## WORK ORDER
Every line below that holds the word "usando" must be listed.

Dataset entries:
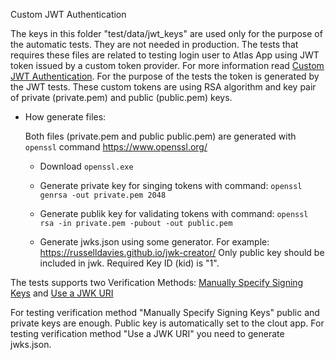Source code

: Custom JWT Authentication

The keys in this folder "test/data/jwt_keys" are used only for the purpose of the automatic tests.
They are not needed in production.
The tests that requires these files are related to testing login user to Atlas App using JWT token issued by a custom token provider. For more information read [Custom JWT Authentication](https://www.mongodb.com/docs/atlas/app-services/authentication/custom-jwt/).
For the purpose of the tests the token is generated by the JWT tests. These custom tokens are using RSA algorithm and key pair of private (private.pem) and public (public.pem) keys.

* How generate files:

    Both files (private.pem and public public.pem) are generated with `openssl` command https://www.openssl.org/

    * Download `openssl.exe`

    * Generate private key for singing tokens with command: `openssl genrsa -out private.pem 2048`

    * Generate publik key for validating tokens with command: `openssl rsa -in private.pem -pubout -out public.pem`

    * Generate jwks.json using some generator. For example: https://russelldavies.github.io/jwk-creator/
Only public key should be included in jwk. Required Key ID (kid) is "1".

The tests supports two Verification Methods:
[Manually Specify Signing Keys](https://www.mongodb.com/docs/atlas/app-services/authentication/custom-jwt/#manually-specify-signing-keys)
and [Use a JWK URI](https://www.mongodb.com/docs/atlas/app-services/authentication/custom-jwt/#use-a-jwk-uri)

For testing verification method "Manually Specify Signing Keys" public and private keys are enough. Public key is automatically set to the clout app.
For testing verification method "Use a JWK URI" you need to generate jwks.json.

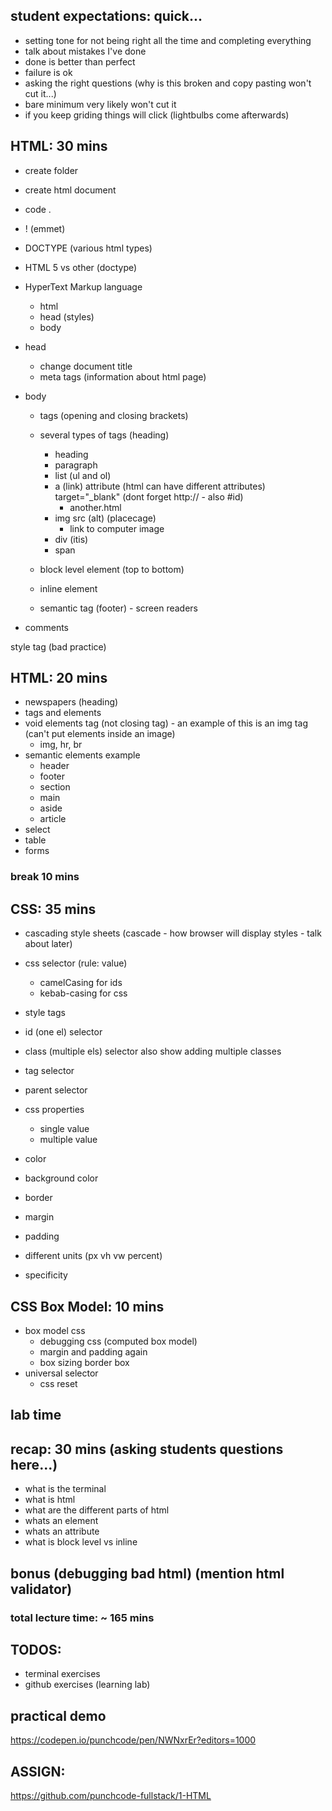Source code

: ## student expectations: quick...

- setting tone for not being right all the time and completing everything
- talk about mistakes I've done
- done is better than perfect
- failure is ok
- asking the right questions (why is this broken and copy pasting won't cut it...)
- bare minimum very likely won't cut it
- if you keep griding things will click (lightbulbs come afterwards)

## HTML: 30 mins

- create folder
- create html document
- code .

- ! (emmet)
- DOCTYPE (various html types)
- HTML 5 vs other (doctype)
- HyperText Markup language
  - html
  - head (styles)
  - body
- head
  - change document title
  - meta tags (information about html page)
- body

  - tags (opening and closing brackets)
  - several types of tags (heading)
    - heading
    - paragraph
    - list (ul and ol)
    - a (link) attribute (html can have different attributes) target="\_blank" (dont forget http:// - also #id)
      - another.html
    - img src (alt) (placecage)
      - link to computer image
    - div (itis)
    - span
  - block level element (top to bottom)
  - inline element

  - semantic tag (footer) - screen readers

- comments <!-- comment -->

style tag (bad practice)

## HTML: 20 mins

- newspapers (heading)
- tags and elements
- void elements tag (not closing tag) - an example of this is an img tag (can't put elements inside an image)
  - img, hr, br
- semantic elements example
  - header
  - footer
  - section
  - main
  - aside
  - article
- select
- table
- forms

### break 10 mins

## CSS: 35 mins

- cascading style sheets (cascade - how browser will display styles - talk about later)
- css selector (rule: value)

  - camelCasing for ids
  - kebab-casing for css

- style tags
- id (one el) selector
- class (multiple els) selector also show adding multiple classes
- tag selector
- parent selector

- css properties
  - single value
  - multiple value
- color
- background color
- border
- margin
- padding
- different units (px vh vw percent)

- specificity

## CSS Box Model: 10 mins

- box model css
  - debugging css (computed box model)
  - margin and padding again
  - box sizing border box
- universal selector
  - css reset

## lab time

## recap: 30 mins (asking students questions here...)

- what is the terminal
- what is html
- what are the different parts of html
- whats an element
- whats an attribute
- what is block level vs inline

## bonus (debugging bad html) (mention html validator)

### total lecture time: ~ 165 mins

## TODOS:

- terminal exercises
- github exercises (learning lab)

## practical demo

https://codepen.io/punchcode/pen/NWNxrEr?editors=1000

## ASSIGN:

https://github.com/punchcode-fullstack/1-HTML
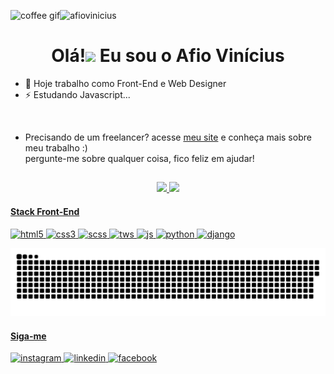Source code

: <div>
  <img align="left" height="20rem" src="https://c.tenor.com/2Wu29iaHSYYAAAAj/coffee-lover-hot-coffee.gif" alt="coffee gif" />
   <p align="left"> <img src="https://komarev.com/ghpvc/?username=afiovinicius" alt="afiovinicius" /> </p>
  <h1 align="center">Olá!<img src="https://raw.githubusercontent.com/kaueMarques/kaueMarques/master/hi.gif" width="30px"> Eu sou o Afio Vinícius</h1>
</div>

- 🔭 Hoje trabalho como Front-End e Web Designer
- ⚡ Estudando Javascript...

<br>

- Precisando de um freelancer? acesse [meu site](https://www.afiovinicius.com) e conheça mais sobre meu trabalho :) <br> pergunte-me sobre qualquer coisa, fico feliz em ajudar!

##

<div>
  <a href="https://github.com/afiovinicius">
   <div align="center"> 
    <img height="150em" src="https://github-readme-stats.vercel.app/api?username=afiovinicius&show_icons=true&theme=tokyonight&include_all_commits=true&count_private=true" />
    <img height="150em" src="https://github-readme-stats.vercel.app/api/top-langs/?username=afiovinicius&layout=compact&langs_count=7&theme=tokyonight"/>
   </div>
</div>

<div style="display: inline_block">
  <h4>Stack Front-End</h4>
  <img src="https://img.shields.io/badge/HTML5-E34F26?style=for-the-badge&logo=html5&logoColor=white" alt="html5" />
  <img src="https://img.shields.io/badge/CSS3-1572B6?style=for-the-badge&logo=css3&logoColor=white" alt="css3" />
  <img src="https://img.shields.io/badge/Sass-CC6699?style=for-the-badge&logo=sass&logoColor=white" alt="scss" />
  <img src="https://img.shields.io/badge/Tailwind_CSS-38B2AC?style=for-the-badge&logo=tailwind-css&logoColor=white" alt="tws" />
  <img src="https://img.shields.io/badge/JavaScript-3498DB?style=for-the-badge&logo=javascript&logoColor=white" alt="js" />
  <img src="https://img.shields.io/badge/Python-14354C?style=for-the-badge&logo=python&logoColor=white" alt="python" />
  <img src="https://img.shields.io/badge/Django-092E20?style=for-the-badge&logo=django&logoColor=white" alt="django" />
</div>

![Snake animation](https://github.com/afiovinicius/afiovinicius/blob/output/github-contribution-grid-snake.svg)
  
<div style="display: inline_block">
  <h4>Siga-me</h4>
  <a href="instagram.com/afiovinicius" target="_blank"> 
    <img src="https://img.shields.io/badge/Instagram-E4405F?style=for-the-badge&logo=instagram&logoColor=white" alt="instagram" />
  </a>
  <a href="https://www.linkedin.com/in/afiovinicius/" target="_blank"> 
    <img src="https://img.shields.io/badge/LinkedIn-0077B5?style=for-the-badge&logo=linkedin&logoColor=white" alt="linkedin" />
  </a>
  <a href="https://www.facebook.com/afiodev" target="_blank"> 
    <img src="https://img.shields.io/badge/Facebook-1877F2?style=for-the-badge&logo=facebook&logoColor=white" alt="facebook" />
  </a>
</div>

##
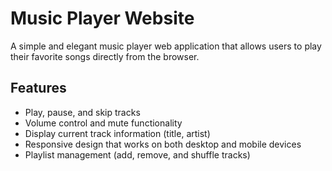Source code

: # Music Player Website

A simple and elegant music player web application that allows users to play their favorite songs directly from the browser.

## Features

- Play, pause, and skip tracks
- Volume control and mute functionality
- Display current track information (title, artist)
- Responsive design that works on both desktop and mobile devices
- Playlist management (add, remove, and shuffle tracks)
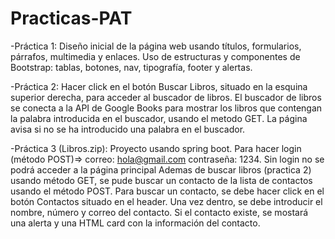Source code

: # Practicas-PAT

-Práctica 1:
Diseño inicial de la página web usando títulos, formularios, párrafos, multimedia y enlaces.
Uso de estructuras y componentes de Bootstrap: tablas, botones, nav, tipografía, footer y alertas.

-Práctica 2:
Hacer click en el botón Buscar Libros, situado en la esquina superior derecha, para acceder al buscador de libros.
El buscador de libros se conecta a la API de Google Books para mostrar los libros que contengan la palabra introducida en el buscador, usando el metodo GET.
La página avisa si no se ha introducido una palabra en el buscador.

-Práctica 3 (Libros.zip):
Proyecto usando spring boot.
Para hacer login (método POST)=> correo: hola@gmail.com  contraseña: 1234. Sin login no se podrá acceder a la página principal
Ademas de buscar libros (practica 2) usando método GET, se pude buscar un contacto de la lista de contactos usando el método POST.
Para buscar un contacto, se debe hacer click en el botón Contactos situado en el header. Una vez dentro, se debe introducir el nombre, número y correo del contacto.
Si el contacto existe, se mostará una alerta y una HTML card con la información del contacto.

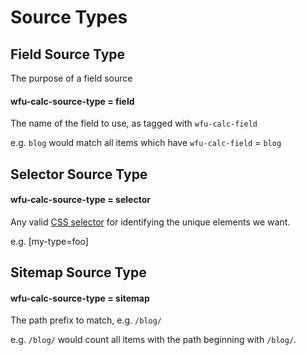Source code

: # Source Types



## Field Source Type&#x20;

The purpose of a field source&#x20;

#### wfu-calc-source-type = field&#x20;

The name of the field to use, as tagged with `wfu-calc-field`&#x20;

e.g. `blog` would match all items which have `wfu-calc-field` = `blog`  &#x20;



## Selector Source Type&#x20;

#### wfu-calc-source-type = selector&#x20;

Any valid [CSS selector](https://developer.mozilla.org/en-US/docs/Web/CSS/CSS_selectors) for identifying the unique elements we want.

e.g. \[my-type=foo] &#x20;



## Sitemap Source Type&#x20;

#### wfu-calc-source-type = sitemap&#x20;

The path prefix to match, e.g. `/blog/`&#x20;

e.g. `/blog/` would count all items with the path beginning with `/blog/`.&#x20;



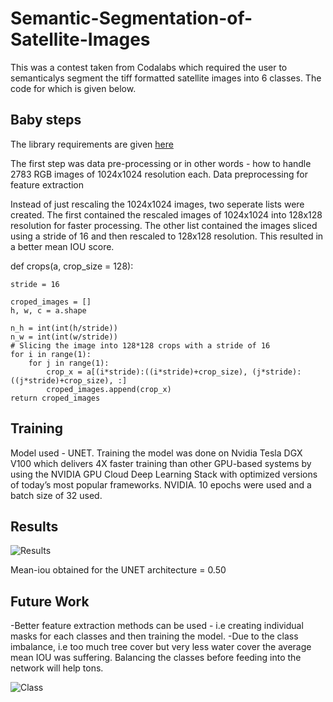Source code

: # Semantic-Segmentation-of-Satellite-Images
This was a contest taken from Codalabs which required the user to semanticalys segment the tiff formatted satellite images into 6 classes. The code for which is given below.

## Baby steps

The library requirements are given [here](https://github.com/rijul10/Semantic-Segmentation-of-Satellite-Images/blob/master/requirements.txt)

The first step was data pre-processing or in other words - how to handle 2783 RGB images of 1024x1024 resolution each.
Data preprocessing for feature extraction

Instead of just rescaling the 1024x1024 images, two seperate lists were created. The first contained the rescaled images of 1024x1024 into 128x128 resolution for faster processing. The other list contained the images sliced using a stride of 16 and then rescaled to 128x128 resolution. This resulted in a better mean IOU score.

def crops(a, crop_size = 128):

    stride = 16

    croped_images = []
    h, w, c = a.shape

    n_h = int(int(h/stride))
    n_w = int(int(w/stride))
    # Slicing the image into 128*128 crops with a stride of 16
    for i in range(1):
        for j in range(1):
            crop_x = a[(i*stride):((i*stride)+crop_size), (j*stride):((j*stride)+crop_size), :]
            croped_images.append(crop_x)
    return croped_images

## Training

Model used - UNET.
Training the model was done on Nvidia Tesla DGX V100 which delivers 4X faster training than other GPU-based systems by using the NVIDIA GPU Cloud Deep Learning Stack with optimized versions of today’s most popular frameworks. NVIDIA. 10 epochs were used and a batch size of 32 used.

## Results

![Results](https://github.com/rijul10/Semantic-Segmentation-of-Satellite-Images/blob/master/Capture.PNG)

Mean-iou obtained for the UNET architecture = 0.50

## Future Work

-Better feature extraction methods can be used - i.e creating individual masks for each classes and then training the model.
-Due to the class imbalance, i.e too much tree cover but very less water cover the average mean IOU was suffering. Balancing the classes before feeding into the network will help tons.

![Class](https://github.com/rijul10/Semantic-Segmentation-of-Satellite-Images/blob/master/Capture1.PNG)
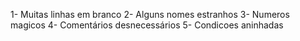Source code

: 1- Muitas linhas em branco
2- Alguns nomes estranhos
3- Numeros magicos
4- Comentários desnecessários
5- Condicoes aninhadas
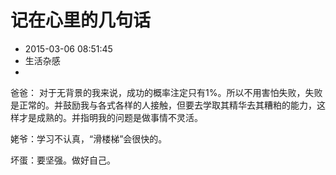 # 记在心里的几句话
- 2015-03-06 08:51:45
- 生活杂感
- 

<!--markdown-->爸爸： 对于无背景的我来说，成功的概率注定只有1%。所以不用害怕失败，失败是正常的。并鼓励我与各式各样的人接触，但要去学取其精华去其糟粕的能力，这样才是成熟的。并指明我的问题是做事情不灵活。

姥爷：学习不认真，“滑楼梯”会很快的。

坏蛋：要坚强。做好自己。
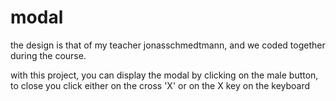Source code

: # modal
the design is that of my teacher jonasschmedtmann, and we coded together during the course.

with this project, you can display the modal by clicking on the male button, to close you click either on the cross 'X' or on the X key on the keyboard
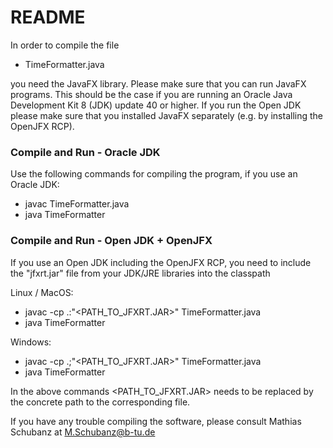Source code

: # README #

In order to compile the file 

* TimeFormatter.java
 
you need the JavaFX library. Please make sure that you can run JavaFX programs. This should be the case if you are running an Oracle Java Development Kit 8 (JDK) update 40 or higher. If you run the Open JDK please make sure that you installed JavaFX separately (e.g. by installing the OpenJFX RCP). 

### Compile and Run - Oracle JDK ####

Use the following commands for compiling the program, if you use an Oracle JDK:

* javac TimeFormatter.java
* java TimeFormatter

### Compile and Run - Open JDK + OpenJFX ####

If you use an Open JDK including the OpenJFX RCP, you need to include the "jfxrt.jar" file from your JDK/JRE libraries into the classpath 

Linux / MacOS:
* javac -cp .:"\<PATH_TO_JFXRT.JAR\>" TimeFormatter.java
* java TimeFormatter

Windows:  
* javac -cp .;"\<PATH_TO_JFXRT.JAR\>" TimeFormatter.java
* java TimeFormatter

In the above commands \<PATH_TO_JFXRT.JAR\> needs to be replaced by the concrete path to the corresponding file.

If you have any trouble compiling the software, please consult Mathias Schubanz at M.Schubanz@b-tu.de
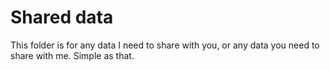 # Shared data 

This folder is for any data I need to share with you, or any data you need to share with me. Simple as that. 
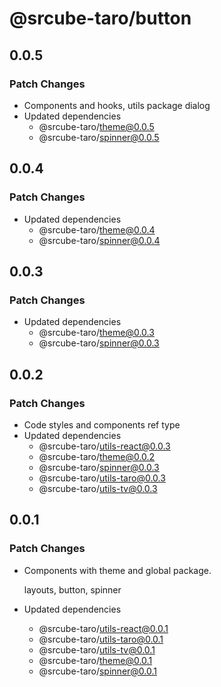 # @srcube-taro/button

## 0.0.5

### Patch Changes

- Components and hooks, utils package
  dialog
- Updated dependencies
  - @srcube-taro/theme@0.0.5
  - @srcube-taro/spinner@0.0.5

## 0.0.4

### Patch Changes

- Updated dependencies
  - @srcube-taro/theme@0.0.4
  - @srcube-taro/spinner@0.0.4

## 0.0.3

### Patch Changes

- Updated dependencies
  - @srcube-taro/theme@0.0.3
  - @srcube-taro/spinner@0.0.3

## 0.0.2

### Patch Changes

- Code styles and components ref type
- Updated dependencies
  - @srcube-taro/utils-react@0.0.3
  - @srcube-taro/theme@0.0.2
  - @srcube-taro/spinner@0.0.3
  - @srcube-taro/utils-taro@0.0.3
  - @srcube-taro/utils-tv@0.0.3

## 0.0.1

### Patch Changes

- Components with theme and global package.

  layouts, button, spinner

- Updated dependencies
  - @srcube-taro/utils-react@0.0.1
  - @srcube-taro/utils-taro@0.0.1
  - @srcube-taro/utils-tv@0.0.1
  - @srcube-taro/theme@0.0.1
  - @srcube-taro/spinner@0.0.1

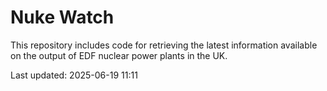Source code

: # Nuke Watch

This repository includes code for retrieving the latest information available on the output of EDF nuclear power plants in the UK.

Last updated: 2025-06-19 11:11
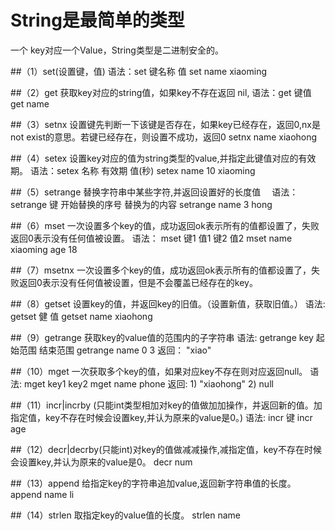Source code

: # String是最简单的类型

  一个 key对应一个Value，String类型是二进制安全的。

##（1）set(设置键，值)
    语法：set  键名称  值
         set name xiaoming

##（2）get  获取key对应的string值，如果key不存在返回 nil,
    语法：get 键值
         get name

##（3）setnx 设置键先判断一下该键是否存在，如果key已经存在，返回0,nx是not exist的意思。若键已经存在，则设置不成功，返回0
         setnx name xiaohong

##（4）setex 设置key对应的值为string类型的value,并指定此键值对应的有效期。
    语法：setex 名称 有效期  值(秒)
         setex name 10 xiaoming

##（5）setrange  替换字符串中某些字符,并返回设置好的长度值　
    语法：setrange    键       开始替换的序号   替换为的内容
         setrange    name     3             hong

##（6）mset  一次设置多个key的值，成功返回ok表示所有的值都设置了，失败返回0表示没有任何值被设置。
    语法： mset 键1   值1       键2    值2
          mset name  xiaoming age     18

##（7）msetnx
    一次设置多个key的值，成功返回ok表示所有的值都设置了，失败返回0表示没有任何值被设置，但是不会覆盖已经存在的key。

##（8）getset  设置key的值，并返回key的旧值。（设置新值，获取旧值。）
    语法:  getset 健   值
          getset name xiaohong


##（9）getrange  获取key的value值的范围内的子字符串
    语法:  getrange key 起始范围  结束范围
          getrange name 0 3
          返回：
              "xiao"

##（10）mget  一次获取多个key的值，如果对应key不存在则对应返回null。
     语法: mget key1 key2
          mget name phone
          返回:
              1)  "xiaohong"
              2)   null

##（11）incr|incrby (只能int类型相加对key的值做加加操作，并返回新的值。加指定值，key不存在时候会设置key,并认为原来的value是0。)
    语法: incr 键
         incr age

##（12）decr|decrby(只能int)对key的值做减减操作,减指定值，key不存在时候会设置key,并认为原来的value是0。
        decr num

##（13）append 给指定key的字符串追加value,返回新字符串值的长度。
        append name  li

##（14）strlen  取指定key的value值的长度。
       strlen name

## EXPECTED OUTPUT
Diseño inicial de la página web usando títulos, formularios, párrafos, multimedia y enlaces.
El buscador de libros se conecta a la API de Google Books para mostrar los libros que contengan la palabra introducida en el buscador, usando el metodo GET.
Proyecto usando spring boot.
Ademas de buscar libros (practica 2) usando método GET, se pude buscar un contacto de la lista de contactos usando el método POST.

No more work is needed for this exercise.